Task statement: Say how many of the lines below contain the word "nlp自然语言处理知识图谱体系网络科技树"; nothing else belongs in the answer.

---

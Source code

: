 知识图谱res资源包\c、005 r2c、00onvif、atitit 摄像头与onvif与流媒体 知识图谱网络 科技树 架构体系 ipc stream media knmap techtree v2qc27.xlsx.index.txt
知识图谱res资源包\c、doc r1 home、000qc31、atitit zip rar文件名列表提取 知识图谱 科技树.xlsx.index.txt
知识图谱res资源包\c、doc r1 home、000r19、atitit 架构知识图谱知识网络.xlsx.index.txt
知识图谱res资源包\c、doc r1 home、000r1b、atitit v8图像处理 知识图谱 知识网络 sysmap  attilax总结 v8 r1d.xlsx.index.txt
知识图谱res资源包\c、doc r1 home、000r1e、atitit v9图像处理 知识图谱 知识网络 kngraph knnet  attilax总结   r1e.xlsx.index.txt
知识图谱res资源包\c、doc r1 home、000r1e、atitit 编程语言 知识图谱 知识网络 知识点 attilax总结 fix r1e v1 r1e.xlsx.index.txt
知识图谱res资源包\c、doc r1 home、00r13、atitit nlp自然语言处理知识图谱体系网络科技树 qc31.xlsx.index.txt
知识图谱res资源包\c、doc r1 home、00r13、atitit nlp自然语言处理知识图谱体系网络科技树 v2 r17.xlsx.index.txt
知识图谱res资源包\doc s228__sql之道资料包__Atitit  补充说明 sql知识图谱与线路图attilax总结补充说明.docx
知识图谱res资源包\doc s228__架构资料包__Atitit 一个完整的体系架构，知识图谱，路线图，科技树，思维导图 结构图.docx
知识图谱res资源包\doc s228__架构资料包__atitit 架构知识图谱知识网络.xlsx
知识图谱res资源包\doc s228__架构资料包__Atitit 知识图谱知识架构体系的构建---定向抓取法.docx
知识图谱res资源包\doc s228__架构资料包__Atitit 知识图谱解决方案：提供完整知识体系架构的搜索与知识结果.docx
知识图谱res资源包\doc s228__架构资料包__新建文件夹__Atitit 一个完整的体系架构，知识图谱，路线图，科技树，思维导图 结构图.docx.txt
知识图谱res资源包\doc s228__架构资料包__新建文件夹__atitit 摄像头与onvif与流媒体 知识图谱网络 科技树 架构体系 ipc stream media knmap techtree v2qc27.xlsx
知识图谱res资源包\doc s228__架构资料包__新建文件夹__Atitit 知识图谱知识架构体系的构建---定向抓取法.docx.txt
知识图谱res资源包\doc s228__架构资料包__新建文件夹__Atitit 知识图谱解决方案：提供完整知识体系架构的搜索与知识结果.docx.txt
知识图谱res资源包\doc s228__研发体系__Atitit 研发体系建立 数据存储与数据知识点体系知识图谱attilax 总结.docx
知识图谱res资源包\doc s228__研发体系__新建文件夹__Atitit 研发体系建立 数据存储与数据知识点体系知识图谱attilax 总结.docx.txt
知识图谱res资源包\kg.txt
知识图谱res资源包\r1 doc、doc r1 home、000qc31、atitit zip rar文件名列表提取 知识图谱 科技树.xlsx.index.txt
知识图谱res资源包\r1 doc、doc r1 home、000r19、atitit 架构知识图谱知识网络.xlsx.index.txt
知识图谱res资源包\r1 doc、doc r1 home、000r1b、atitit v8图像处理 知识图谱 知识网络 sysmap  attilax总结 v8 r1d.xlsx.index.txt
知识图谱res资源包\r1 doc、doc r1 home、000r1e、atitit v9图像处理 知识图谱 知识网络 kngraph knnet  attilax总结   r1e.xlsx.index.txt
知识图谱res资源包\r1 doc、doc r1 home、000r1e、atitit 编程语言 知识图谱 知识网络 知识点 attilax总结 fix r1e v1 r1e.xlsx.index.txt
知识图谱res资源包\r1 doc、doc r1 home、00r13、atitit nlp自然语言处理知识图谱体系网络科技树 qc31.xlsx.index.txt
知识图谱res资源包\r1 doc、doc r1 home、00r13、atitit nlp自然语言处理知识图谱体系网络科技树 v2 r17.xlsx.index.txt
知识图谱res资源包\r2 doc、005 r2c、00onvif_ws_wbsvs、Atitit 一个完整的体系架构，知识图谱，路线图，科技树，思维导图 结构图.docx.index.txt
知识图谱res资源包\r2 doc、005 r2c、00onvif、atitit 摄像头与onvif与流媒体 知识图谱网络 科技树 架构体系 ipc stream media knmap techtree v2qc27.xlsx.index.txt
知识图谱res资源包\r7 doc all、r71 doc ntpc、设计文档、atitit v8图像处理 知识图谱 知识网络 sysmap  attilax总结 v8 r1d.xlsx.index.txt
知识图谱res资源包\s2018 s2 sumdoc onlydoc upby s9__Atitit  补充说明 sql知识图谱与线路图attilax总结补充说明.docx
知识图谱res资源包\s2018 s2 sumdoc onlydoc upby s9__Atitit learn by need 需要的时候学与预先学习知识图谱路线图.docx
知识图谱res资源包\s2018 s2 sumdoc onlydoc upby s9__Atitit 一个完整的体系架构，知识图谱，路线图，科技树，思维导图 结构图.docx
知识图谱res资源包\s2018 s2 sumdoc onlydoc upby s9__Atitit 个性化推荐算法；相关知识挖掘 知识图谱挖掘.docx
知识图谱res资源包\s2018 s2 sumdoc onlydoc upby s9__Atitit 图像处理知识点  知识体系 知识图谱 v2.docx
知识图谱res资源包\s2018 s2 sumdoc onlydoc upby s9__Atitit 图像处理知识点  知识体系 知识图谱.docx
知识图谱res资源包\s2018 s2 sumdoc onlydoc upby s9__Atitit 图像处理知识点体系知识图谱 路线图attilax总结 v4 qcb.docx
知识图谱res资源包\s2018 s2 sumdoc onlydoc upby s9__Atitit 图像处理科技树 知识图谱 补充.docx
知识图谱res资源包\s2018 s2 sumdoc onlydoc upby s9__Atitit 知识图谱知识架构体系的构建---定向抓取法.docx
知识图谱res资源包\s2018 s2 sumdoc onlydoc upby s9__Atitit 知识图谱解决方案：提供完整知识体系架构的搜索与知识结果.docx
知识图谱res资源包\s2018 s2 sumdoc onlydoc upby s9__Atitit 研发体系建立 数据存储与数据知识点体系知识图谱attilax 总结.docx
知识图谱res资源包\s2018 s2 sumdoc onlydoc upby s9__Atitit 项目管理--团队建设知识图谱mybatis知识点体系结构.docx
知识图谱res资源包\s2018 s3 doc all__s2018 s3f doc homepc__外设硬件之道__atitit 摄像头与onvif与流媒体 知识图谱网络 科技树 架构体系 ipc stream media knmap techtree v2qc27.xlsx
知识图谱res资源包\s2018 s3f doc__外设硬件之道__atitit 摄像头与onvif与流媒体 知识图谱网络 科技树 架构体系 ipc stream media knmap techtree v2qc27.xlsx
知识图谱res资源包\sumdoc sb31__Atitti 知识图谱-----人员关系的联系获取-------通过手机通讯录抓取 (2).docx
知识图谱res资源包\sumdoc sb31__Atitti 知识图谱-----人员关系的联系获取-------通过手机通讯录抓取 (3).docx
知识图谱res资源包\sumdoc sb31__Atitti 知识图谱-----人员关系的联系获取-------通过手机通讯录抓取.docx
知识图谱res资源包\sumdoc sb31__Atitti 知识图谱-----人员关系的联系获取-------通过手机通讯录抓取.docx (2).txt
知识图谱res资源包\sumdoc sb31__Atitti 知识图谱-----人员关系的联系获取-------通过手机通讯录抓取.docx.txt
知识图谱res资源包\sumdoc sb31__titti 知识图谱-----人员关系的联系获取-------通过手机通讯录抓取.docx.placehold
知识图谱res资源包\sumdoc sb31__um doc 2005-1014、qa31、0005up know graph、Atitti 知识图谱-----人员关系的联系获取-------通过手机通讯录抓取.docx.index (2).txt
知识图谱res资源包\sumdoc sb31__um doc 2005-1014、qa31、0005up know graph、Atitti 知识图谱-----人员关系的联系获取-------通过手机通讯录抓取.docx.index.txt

---

Exercise output: 4